The main packages I’m going to use in this post:

# load libraries
suppressMessages({
  library(dplyr); # data munging and piping
  library(purrr); # for list functions
  library(ggplot2); # plotting
  library(ggrepel) # for labeling
  library(sf); # spatial simple features
  library(USAboundaries); # state/county data
  library(Imap); # nice mapping/color functions
  #library(geoknife); # USGS tool set (Next post)
  #library(dataRetrieval); # USGS tool set (next post)
  library(httr) # scraping webdata (to download flowlines)
})

Note, to plot sf objects with ggplot, you need to have the most recent version (>2.2.1). A quick and easy check you can add to your code is an if statement:

if (utils::packageVersion("ggplot2") > "2.2.1"))

Download River Line Data

I’m going to demo two different sets of watershed/river data which are openly accessible, and I think represent very good data for these types of analyses.
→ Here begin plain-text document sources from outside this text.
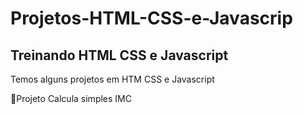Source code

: # Projetos-HTML-CSS-e-Javascrip

## Treinando HTML CSS e Javascript

Temos alguns projetos em HTM CSS e Javascript

🚀Projeto Calcula simples IMC<br>
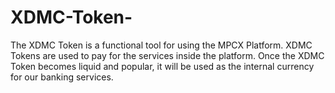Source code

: # XDMC-Token-
The XDMC Token is a functional tool for using the MPCX Platform. XDMC Tokens are used to pay for the services inside the platform. Once the XDMC Token becomes liquid and popular, it will be used as the internal currency for our banking services.
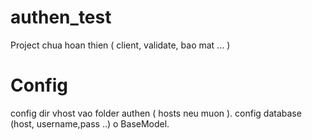 # authen_test 
Project chua hoan thien ( client, validate, bao mat ... )

# Config
config dir vhost vao folder authen ( hosts neu muon ).
config database (host, username,pass ..) o BaseModel.


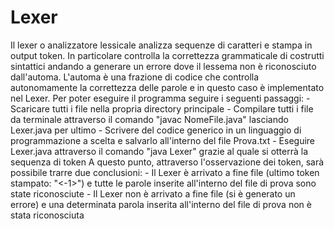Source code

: # Lexer
Il lexer o analizzatore lessicale analizza sequenze di caratteri e stampa in output token.
In particolare controlla la correttezza grammaticale di costrutti sintattici andando a generare un errore dove il lessema non è riconosciuto dall'automa.
L'automa è una frazione di codice che controlla autonomamente la correttezza delle parole e in questo caso è implementato nel Lexer.
Per poter eseguire il programma seguire i seguenti passaggi:
        - Scaricare tutti i file nella propria directory principale
        - Compilare tutti i file da terminale attraverso il comando "javac NomeFile.java" lasciando Lexer.java per ultimo
        - Scrivere del codice generico in un linguaggio di programmazione a scelta e salvarlo all'interno del file Prova.txt
        - Eseguire Lexer.java attraverso il comando "java Lexer" grazie al quale si otterrà la sequenza di token
A questo punto, attraverso l'osservazione dei token, sarà possibile trarre due conclusioni:
        - Il Lexer è arrivato a fine file (ultimo token stampato: "<-1>") e tutte le parole inserite all'interno del file di prova sono state riconosciute
        - Il Lexer non è arrivato a fine file (si è generato un errore) e una determinata parola inserita all'interno del file di prova non è stata riconosciuta
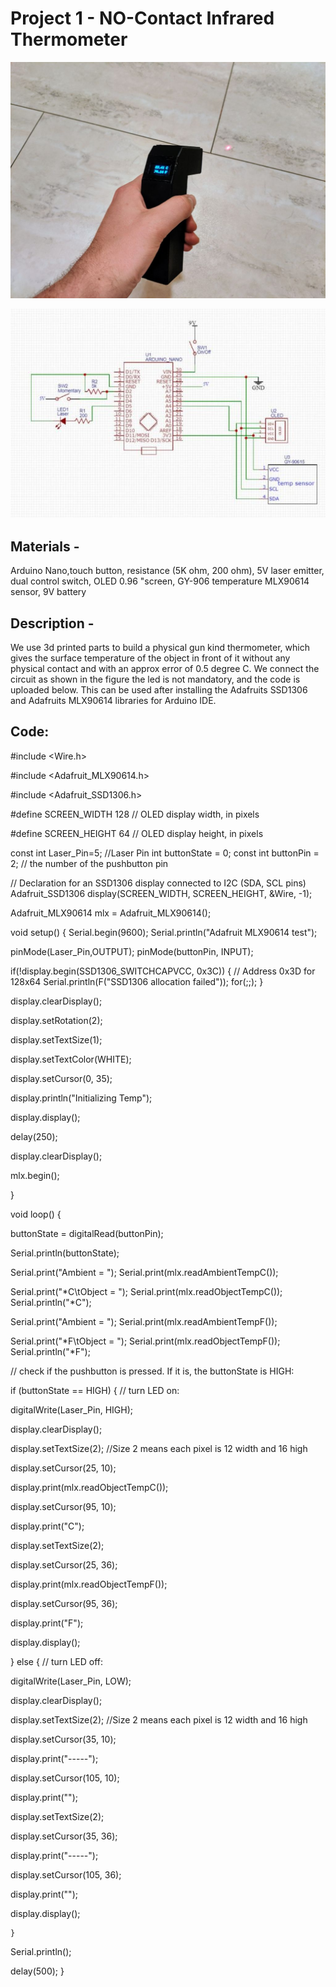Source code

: # Project 1 - NO-Contact Infrared Thermometer
![thermometer](https://github.com/KJSashank/Task-1/blob/master/Project-1/Task%201.12.jpg)

![circuit](https://github.com/KJSashank/Task-1/blob/master/Project-1/task%201.11.jpg)

## Materials - 
Arduino Nano,touch button, resistance (5K ohm, 200 ohm), 5V laser emitter, dual control switch, OLED 0.96 "screen, GY-906 temperature MLX90614 sensor, 9V battery

## Description -
We use 3d printed parts to build a physical gun kind thermometer, which gives the surface temperature of the object in front of it without any physical contact and with an approx error of 0.5 degree C. We connect the circuit as shown in the figure the led is not mandatory, and the code is uploaded below. This can be used after installing the Adafruits SSD1306 and Adafruits MLX90614 libraries for Arduino IDE.

## Code:

#include <Wire.h>

#include <Adafruit_MLX90614.h>

#include <Adafruit_SSD1306.h>

#define SCREEN_WIDTH 128 // OLED display width, in pixels

#define SCREEN_HEIGHT 64 // OLED display height, in pixels

const int Laser_Pin=5;  //Laser Pin
int buttonState = 0; 
const int buttonPin = 2;     // the number of the pushbutton pin

// Declaration for an SSD1306 display connected to I2C (SDA, SCL pins)
Adafruit_SSD1306 display(SCREEN_WIDTH, SCREEN_HEIGHT, &Wire, -1);

Adafruit_MLX90614 mlx = Adafruit_MLX90614();

void setup() {
  Serial.begin(9600);
  Serial.println("Adafruit MLX90614 test"); 
  
  pinMode(Laser_Pin,OUTPUT);
  pinMode(buttonPin, INPUT);
  
  if(!display.begin(SSD1306_SWITCHCAPVCC, 0x3C)) { // Address 0x3D for 128x64
    Serial.println(F("SSD1306 allocation failed"));
    for(;;);
  }
  

  display.clearDisplay();
  
  display.setRotation(2);
  
  display.setTextSize(1);
  
  display.setTextColor(WHITE);
  
  display.setCursor(0, 35);
  
  display.println("Initializing Temp");
  
  display.display();
  
  delay(250);
  
  display.clearDisplay();

  mlx.begin(); 
  
}

void loop() {

  buttonState = digitalRead(buttonPin);
  
  Serial.println(buttonState);
  
  Serial.print("Ambient = "); Serial.print(mlx.readAmbientTempC()); 
  
  Serial.print("*C\tObject = "); Serial.print(mlx.readObjectTempC()); Serial.println("*C");
  
  Serial.print("Ambient = "); Serial.print(mlx.readAmbientTempF()); 
  
  Serial.print("*F\tObject = "); Serial.print(mlx.readObjectTempF()); Serial.println("*F");
  
  // check if the pushbutton is pressed. If it is, the buttonState is HIGH:
  
  if (buttonState == HIGH) {
    // turn LED on:
  
  digitalWrite(Laser_Pin, HIGH);
  
  display.clearDisplay();
  
  display.setTextSize(2);  //Size 2 means each pixel is 12 width and 16 high
  
  display.setCursor(25, 10);
  
  display.print(mlx.readObjectTempC());
  
  display.setCursor(95, 10);
  
  display.print("C");
  
  display.setTextSize(2);
  
  display.setCursor(25, 36);
  
  display.print(mlx.readObjectTempF());
  
  display.setCursor(95, 36);
  
  display.print("F");
  
  display.display();
  
    
  } else {
    // turn LED off:
  
  digitalWrite(Laser_Pin, LOW);
  
  display.clearDisplay();
  
  display.setTextSize(2);  //Size 2 means each pixel is 12 width and 16 high
  
  display.setCursor(35, 10);
  
  display.print("-----");
  
  display.setCursor(105, 10);
  
  display.print("");
  
  display.setTextSize(2);
  
  display.setCursor(35, 36);
  
  display.print("-----");
  
  display.setCursor(105, 36);
  
  display.print("");
  
  display.display();
  
    }

  
 Serial.println();
 
 delay(500);
}


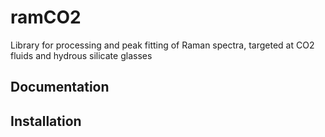 # ramCO2

Library for processing and peak fitting of Raman spectra, targeted at CO2 fluids and hydrous silicate glasses

## Documentation
    

## Installation


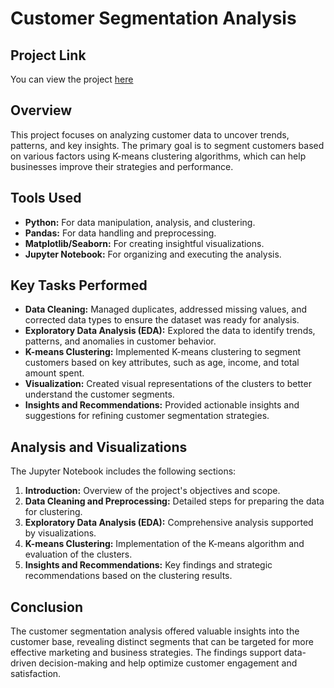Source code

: # Customer Segmentation Analysis

## Project Link
You can view the project [here](https://github.com/NabeelGhalib/nabeelghalib.github.io/blob/main/customer_segmentation/Customer_Segmentation_Final.ipynb)

## Overview
This project focuses on analyzing customer data to uncover trends, patterns, and key insights. The primary goal is to segment customers based on various factors using K-means clustering algorithms, which can help businesses improve their strategies and performance.

## Tools Used
- **Python:** For data manipulation, analysis, and clustering.
- **Pandas:** For data handling and preprocessing.
- **Matplotlib/Seaborn:** For creating insightful visualizations.
- **Jupyter Notebook:** For organizing and executing the analysis.

## Key Tasks Performed
- **Data Cleaning:** Managed duplicates, addressed missing values, and corrected data types to ensure the dataset was ready for analysis.
- **Exploratory Data Analysis (EDA):** Explored the data to identify trends, patterns, and anomalies in customer behavior.
- **K-means Clustering:** Implemented K-means clustering to segment customers based on key attributes, such as age, income, and total amount spent.
- **Visualization:** Created visual representations of the clusters to better understand the customer segments.
- **Insights and Recommendations:** Provided actionable insights and suggestions for refining customer segmentation strategies.

## Analysis and Visualizations
The Jupyter Notebook includes the following sections:
1. **Introduction:** Overview of the project's objectives and scope.
2. **Data Cleaning and Preprocessing:** Detailed steps for preparing the data for clustering.
3. **Exploratory Data Analysis (EDA):** Comprehensive analysis supported by visualizations.
4. **K-means Clustering:** Implementation of the K-means algorithm and evaluation of the clusters.
5. **Insights and Recommendations:** Key findings and strategic recommendations based on the clustering results.

## Conclusion
The customer segmentation analysis offered valuable insights into the customer base, revealing distinct segments that can be targeted for more effective marketing and business strategies. The findings support data-driven decision-making and help optimize customer engagement and satisfaction.



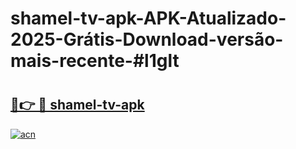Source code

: # shamel-tv-apk-APK-Atualizado-2025-Grátis-Download-versão-mais-recente-#l1glt

# <h2><a href="https://ainizakaria.my?title=shamel-tv-apk&ref=24M">🔗👉 🔴 shamel-tv-apk</a></h2>

[![acn](https://github.com/user-attachments/assets/0f9c940e-d8b0-45ae-aac7-cd30a18b3e1c)](https://ainizakaria.my?title=shamel-tv-apk&ref=24M)

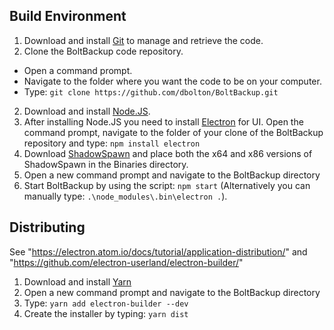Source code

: ## Build Environment

1. Download and install [Git](https://git-scm.com/) to manage and retrieve the code.
2. Clone the BoltBackup code repository.
 * Open a command prompt.
 * Navigate to the folder where you want the code to be on your computer.
 * Type: `git clone https://github.com/dbolton/BoltBackup.git`
2. Download and install [Node.JS](https://nodejs.org/).
3. After installing Node.JS you need to install [Electron](https://electron.atom.io/) for UI. Open the command prompt, navigate to the folder of your clone of the BoltBackup repository and type: `npm install electron`
4. Download [ShadowSpawn](https://github.com/candera/shadowspawn/downloads) and place both the x64 and x86 versions of ShadowSpawn in the Binaries directory.
5. Open a new command prompt and navigate to the BoltBackup directory
6. Start BoltBackup by using the script: `npm start` (Alternatively you can manually type: `.\node_modules\.bin\electron .`).


## Distributing

See "https://electron.atom.io/docs/tutorial/application-distribution/" and "https://github.com/electron-userland/electron-builder/"

1. Download and install [Yarn](https://yarnpkg.com/en/docs/install#windows-tab)
2. Open a new command prompt and navigate to the BoltBackup directory
3. Type: `yarn add electron-builder --dev`
4. Create the installer by typing: `yarn dist`

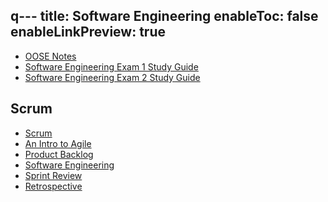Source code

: q---
title: Software Engineering
enableToc: false
enableLinkPreview: true
---

- [OOSE Notes](notes/Spring%202023/Software%20Engineering/OOSE%20Notes.md)
- [Software Engineering Exam 1 Study Guide](notes/Spring%202023/Software%20Engineering/Software%20Engineering%20Exam%201%20Study%20Guide.md)
- [Software Engineering Exam 2 Study Guide](notes/Spring%202023/Software%20Engineering/Software%20Engineering%20Exam%202%20Study%20Guide.md)

## Scrum

- [Scrum](notes/Spring%202023/Software%20Engineering/Scrum.md)
- [An Intro to Agile](notes/Spring%202023/Software%20Engineering/An%20Intro%20to%20Agile.md)
- [Product Backlog](notes/Spring%202023/Software%20Engineering/Product%20Backlog.md)
- [Software Engineering](notes/Spring%202023/Software%20Engineering/Sprint%20Execution.md)
- [Sprint Review](notes/Spring%202023/Software%20Engineering/Sprint%20Review.md)
- [Retrospective](notes/Spring%202023/Software%20Engineering/Retrospective.md)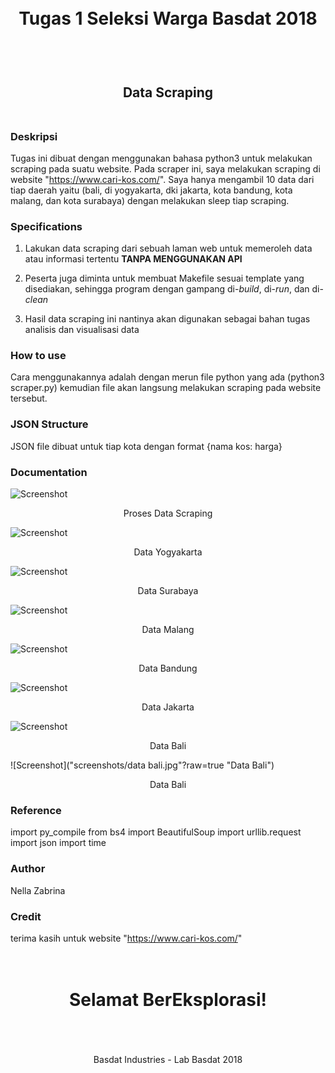<h1 align="center">
  <br>
  Tugas 1 Seleksi Warga Basdat 2018
  <br>
  <br>
</h1>

<h2 align="center">
  <br>
  Data Scraping
  <br>
  <br>
</h2>

### Deskripsi

Tugas ini dibuat dengan menggunakan bahasa python3 untuk melakukan scraping pada suatu website. Pada scraper ini, saya melakukan scraping di website "https://www.cari-kos.com/". Saya hanya mengambil 10 data dari tiap daerah yaitu (bali, di yogyakarta, dki jakarta, kota bandung, kota malang, dan kota surabaya) dengan melakukan sleep tiap scraping.

### Specifications

1. Lakukan data scraping dari sebuah laman web untuk memeroleh data atau informasi tertentu __TANPA MENGGUNAKAN API__

2. Peserta juga diminta untuk membuat Makefile sesuai template yang disediakan, sehingga program dengan gampang di-_build_, di-_run_, dan di-_clean_

3. Hasil data scraping ini nantinya akan digunakan sebagai bahan tugas analisis dan visualisasi data

### How to use
Cara menggunakannya adalah dengan merun file python yang ada (python3 scraper.py) kemudian file akan langsung melakukan scraping pada website tersebut.

### JSON Structure
JSON file dibuat untuk tiap kota dengan format
{nama kos: harga}

### Documentation
![Screenshot](https://github.com/nellazabrina/Seleksi-2018/blob/master/Tugas1/screenshots/data%20scraping.jpg?raw=true "Data Scraping")
<p align="center">Proses Data Scraping</p>

![Screenshot](https://github.com/nellazabrina/Seleksi-2018/blob/master/Tugas1/screenshots/data%20di%20yogyakarta.jpg?raw=true "Data Yogyakarta")
<p align="center">Data Yogyakarta</p>

![Screenshot](https://github.com/nellazabrina/Seleksi-2018/blob/master/Tugas1/screenshots/data%20kota%20surabaya.jpg?raw=true "Data Surabaya")
<p align="center">Data Surabaya</p>

![Screenshot](https://github.com/nellazabrina/Seleksi-2018/blob/master/Tugas1/screenshots/data%20kota%20malang.jpg?raw=true "Data Malang")
<p align="center">Data Malang</p>

![Screenshot](https://github.com/nellazabrina/Seleksi-2018/blob/master/Tugas1/screenshots/data%20kota%20bandung.jpg?raw=true "Data Bandung")
<p align="center">Data Bandung</p>

![Screenshot](https://github.com/nellazabrina/Seleksi-2018/blob/master/Tugas1/screenshots/data%20dki%20jakarta.jpg?raw=true "Data Jakarta")
<p align="center">Data Jakarta</p>

![Screenshot](https://github.com/nellazabrina/Seleksi-2018/blob/master/Tugas1/screenshots/data%20bali.jpg?raw=true "Data Bali")
<p align="center">Data Bali</p>

![Screenshot]("screenshots/data bali.jpg"?raw=true "Data Bali")
<p align="center">Data Bali</p>

### Reference

import py_compile
from bs4 import BeautifulSoup
import urllib.request
import json
import time

### Author
Nella Zabrina

### Credit
terima kasih untuk website "https://www.cari-kos.com/"

<h1 align="center">
  <br>
  Selamat BerEksplorasi!
  <br>
  <br>
</h1>

<p align="center">
  <br>
  Basdat Industries - Lab Basdat 2018
  <br>
  <br>
</p>
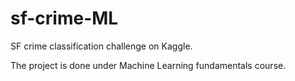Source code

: # sf-crime-ML
SF crime classification challenge on Kaggle.

The project is done under Machine Learning fundamentals course.
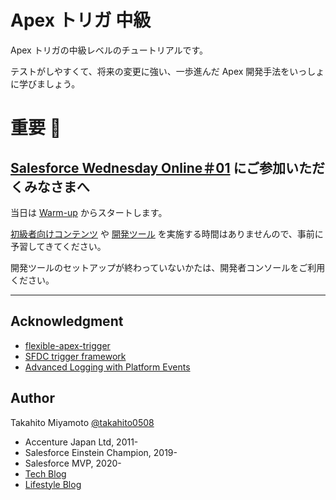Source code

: # Apex トリガ 中級

Apex トリガの中級レベルのチュートリアルです。

テストがしやすくて、将来の変更に強い、一歩進んだ Apex 開発手法をいっしょに学びましょう。

# 重要 :loudspeaker:

## [Salesforce Wednesday Online＃01](https://accenture-technology.connpass.com/event/185277/) にご参加いただくみなさまへ

当日は [Warm-up](exercises/warm-up) からスタートします。

[初級者向けコンテンツ](prerequisite/beginner.md) や [開発ツール](prerequisite/dev-tools.md) を実施する時間はありませんので、事前に予習してきてください。

開発ツールのセットアップが終わっていないかたは、開発者コンソールをご利用ください。

---

## Acknowledgment

- [flexible-apex-trigger](https://github.com/takahitomiyamoto/flexible-apex-trigger#flexible-apex-trigger)
- [SFDC trigger framework](https://github.com/kevinohara80/sfdc-trigger-framework)
- [Advanced Logging with Platform Events](https://github.com/afawcett/eventlogging)

## Author

Takahito Miyamoto [@takahito0508](https://twitter.com/takahito0508)

- Accenture Japan Ltd, 2011-
- Salesforce Einstein Champion, 2019-
- Salesforce MVP, 2020-
- [Tech Blog](https://qiita.com/takahito0508)
- [Lifestyle Blog](https://medium.com/takahitomiyamoto)
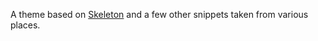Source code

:A theme based on [Skeleton](http://getskeleton.com/) and a few
other snippets taken from various places.
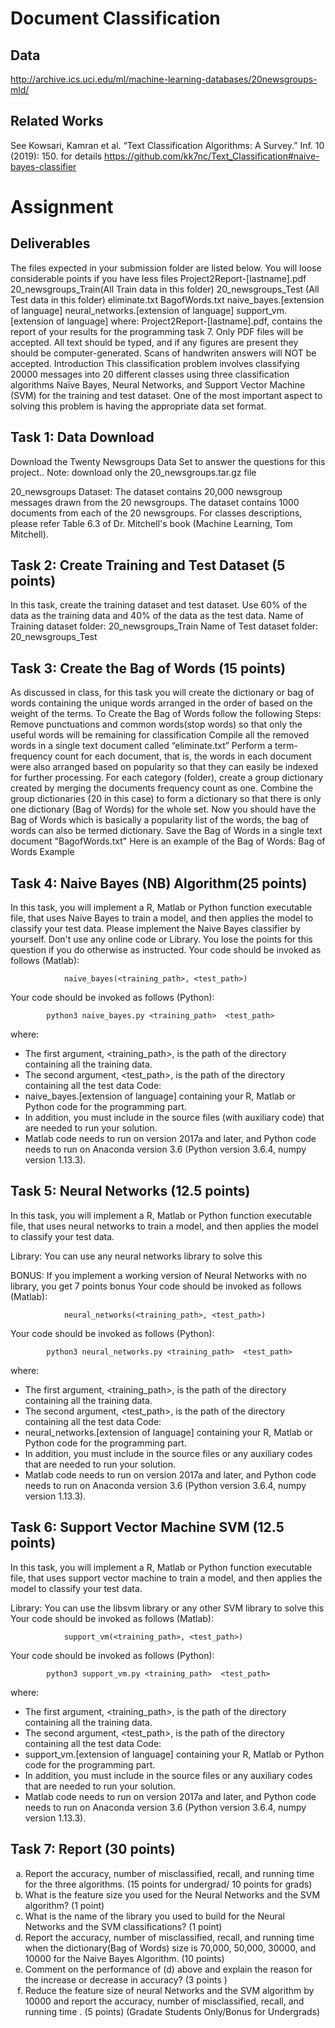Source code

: # Document Classification
## Data
http://archive.ics.uci.edu/ml/machine-learning-databases/20newsgroups-mld/

## Related Works
See Kowsari, Kamran et al. “Text Classification Algorithms: A Survey.” Inf. 10 (2019): 150. for details https://github.com/kk7nc/Text_Classification#naive-bayes-classifier

# Assignment 
## Deliverables
The files expected in your submission folder are listed below. You will loose considerable points if you have less files
Project2Report-[lastname].pdf
20_newsgroups_Train(All Train data in this folder)
20_newsgroups_Test (All Test data in this folder)
eliminate.txt
BagofWords.txt
naive_bayes.[extension of language] 
neural_networks.[extension of language] 
support_vm.[extension of language] 
where: Project2Report-[lastname].pdf, contains the report of your results for the programming task 7. Only PDF files will be accepted. All text should be typed, and if any figures are present they should be computer-generated. Scans of handwriten answers will NOT be accepted.
Introduction
This classification problem involves classifying 20000 messages into 20 different classes using three classification algorithms Naïve Bayes, Neural Networks, and Support Vector Machine (SVM) for the training and test dataset. One of the most important aspect to solving this problem is having the appropriate data set format.

## Task 1: Data Download
Download the Twenty Newsgroups Data Set to answer the questions for this project.. Note: download only the 20_newsgroups.tar.gz file

20_newsgroups Dataset: The dataset contains 20,000 newsgroup messages drawn from the 20 newsgroups. The dataset contains 1000 documents from each of the 20 newsgroups. For classes descriptions, please refer Table 6.3 of Dr. Mitchell's book (Machine Learning, Tom Mitchell).

## Task 2: Create Training and Test Dataset (5 points)
In this task, create the training dataset and test dataset. Use 60% of the data as the training data and 40% of the data as the test data.
Name of Training dataset folder: 20_newsgroups_Train
Name of Test dataset folder: 20_newsgroups_Test

## Task 3: Create the Bag of Words (15 points)
As discussed in class, for this task you will create the dictionary or bag of words containing the unique words arranged in the order of based on the weight of the terms.
To Create the Bag of Words follow the following Steps:
Remove punctuations and common words(stop words) so that only the useful words will be remaining for classification
Compile all the removed words in a single text document called “eliminate.txt”
Perform a term-frequency count for each document, that is, the words in each document were also arranged based on popularity so that they can easily be indexed for further processing.
For each category (folder), create a group dictionary created by merging the documents frequency count as one.
Combine the group dictionaries (20 in this case) to form a dictionary so that there is only one dictionary (Bag of Words) for the whole set.
Now you should have the Bag of Words which is basically a popularity list of the words, the bag of words can also be termed dictionary. Save the Bag of Words in a single text document "BagofWords.txt"
Here is an example of the Bag of Words:
Bag of Words Example

## Task 4: Naive Bayes (NB) Algorithm(25 points)
In this task, you will implement a R, Matlab or Python function executable file, that uses Naive Bayes to train a model, and then applies the model to classify your test data.
Please implement the Naive Bayes classifier by yourself. Don't use any online code or Library. You lose the points for this question if you do otherwise as instructed.
Your code should be invoked as follows (Matlab):

				naive_bayes(<training_path>, <test_path>)
			
Your code should be invoked as follows (Python):

    		python3 naive_bayes.py <training_path>  <test_path> 
    	   
where:
* The first argument, <training_path>, is the path of the directory containing all the training data.
* The second argument, <test_path>, is the path of the directory containing all the test data
Code:
* naive_bayes.[extension of language] containing your R, Matlab or Python code for the programming part.
* In addition, you must include in the source files (with auxiliary code) that are needed to run your solution.
* Matlab code needs to run on version 2017a and later, and Python code needs to run on Anaconda version 3.6 (Python version 3.6.4, numpy version 1.13.3).

## Task 5: Neural Networks (12.5 points)
In this task, you will implement a R, Matlab or Python function executable file, that uses neural networks to train a model, and then applies the model to classify your test data.

Library: You can use any neural networks library to solve this

BONUS: If you implement a working version of Neural Networks with no library, you get 7 points bonus
Your code should be invoked as follows (Matlab):

				neural_networks(<training_path>, <test_path>)
			
Your code should be invoked as follows (Python):

    		python3 neural_networks.py <training_path>  <test_path> 
    	   
where:
* The first argument, <training_path>, is the path of the directory containing all the training data.
* The second argument, <test_path>, is the path of the directory containing all the test data
Code:
* neural_networks.[extension of language] containing your R, Matlab or Python code for the programming part.
* In addition, you must include in the source files or any auxiliary codes that are needed to run your solution.
* Matlab code needs to run on version 2017a and later, and Python code needs to run on Anaconda version 3.6 (Python version 3.6.4, numpy version 1.13.3).

## Task 6: Support Vector Machine SVM (12.5 points)
In this task, you will implement a R, Matlab or Python function executable file, that uses support vector machine to train a model, and then applies the model to classify your test data.

Library: You can use the libsvm library or any other SVM library to solve this
Your code should be invoked as follows (Matlab):

				support_vm(<training_path>, <test_path>)
			
Your code should be invoked as follows (Python):

    		python3 support_vm.py <training_path>  <test_path> 
    	   
where:
* The first argument, <training_path>, is the path of the directory containing all the training data.
* The second argument, <test_path>, is the path of the directory containing all the test data
Code:
* support_vm.[extension of language] containing your R, Matlab or Python code for the programming part.
* In addition, you must include in the source files or any auxiliary codes that are needed to run your solution.
* Matlab code needs to run on version 2017a and later, and Python code needs to run on Anaconda version 3.6 (Python version 3.6.4, numpy version 1.13.3).

## Task 7: Report (30 points)
<ol type="a">
  <li>Report the accuracy, number of misclassified, recall, and running time for the three algorithms. (15 points for undergrad/ 10 points for grads)</li>
  <li>What is the feature size you used for the Neural Networks and the SVM algorithm? (1 point)</li>
  <li>What is the name of the library you used to build for the Neural Networks and the SVM classifications? (1 point)</li>
  <li>Report the accuracy, number of misclassified, recall, and running time when the dictionary(Bag of Words) size is 70,000, 50,000, 30000, and 10000 for the Naive Bayes Algorithm. (10 points)</li>
  <li>Comment on the performance of (d) above and explain the reason for the increase or decrease in accuracy? (3 points )</li>
  <li>Reduce the feature size of neural Networks and the SVM algorithm by 10000 and report the accuracy, number of misclassified, recall, and running time . (5 points) (Gradate Students Only/Bonus for Undergrads)</li>
</ol>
  • US: If you work in the US, the go-to data is typically the National Hydrography Dataset. This dataset has myriad of different components, and is linked to the USGS NWIS. These are really amazing data that are publically available, so I’ll walk through just a few of the things you can do.
  • Global: There’s a cool dataset with global coverage which includes both stream and lakes called HydroSHEDS. It’s based on high-resolution elevation data obtained during Space shuttle flight as part of NASA’s Shuttle Radar Topography Mission (SRTM). To access the data, you’ll need to create a free account (just an email req’d), but once that’s done you can download any piece of these data. I’ll show the same example with these data as well, and provide a snippet folks can download if need be.

Using NHD Data

There are many components of the NHD dataset, but thankfully folks over at Office of Water Information at USGS have built some great tools and code to work with NHD data. I’ll show how to download the NHD River data at different scales, and how to crop it to an area of interest using another polygon, or a set of points. If you want to see a few cool posts that utilize the USGS tools and data, I definitely recommend checking out some of these:

Load the NHDFlowline Function

First we are going to load a few libraries and functions which are required to download the NHD data. This function is from the blogs linked above, and requires specification of streamorder and mapRange. Note the default downloads stream layers with a stream order = 1, so the finest scale possible (headwater streams are 1, and larger rivers are usually > 4–5).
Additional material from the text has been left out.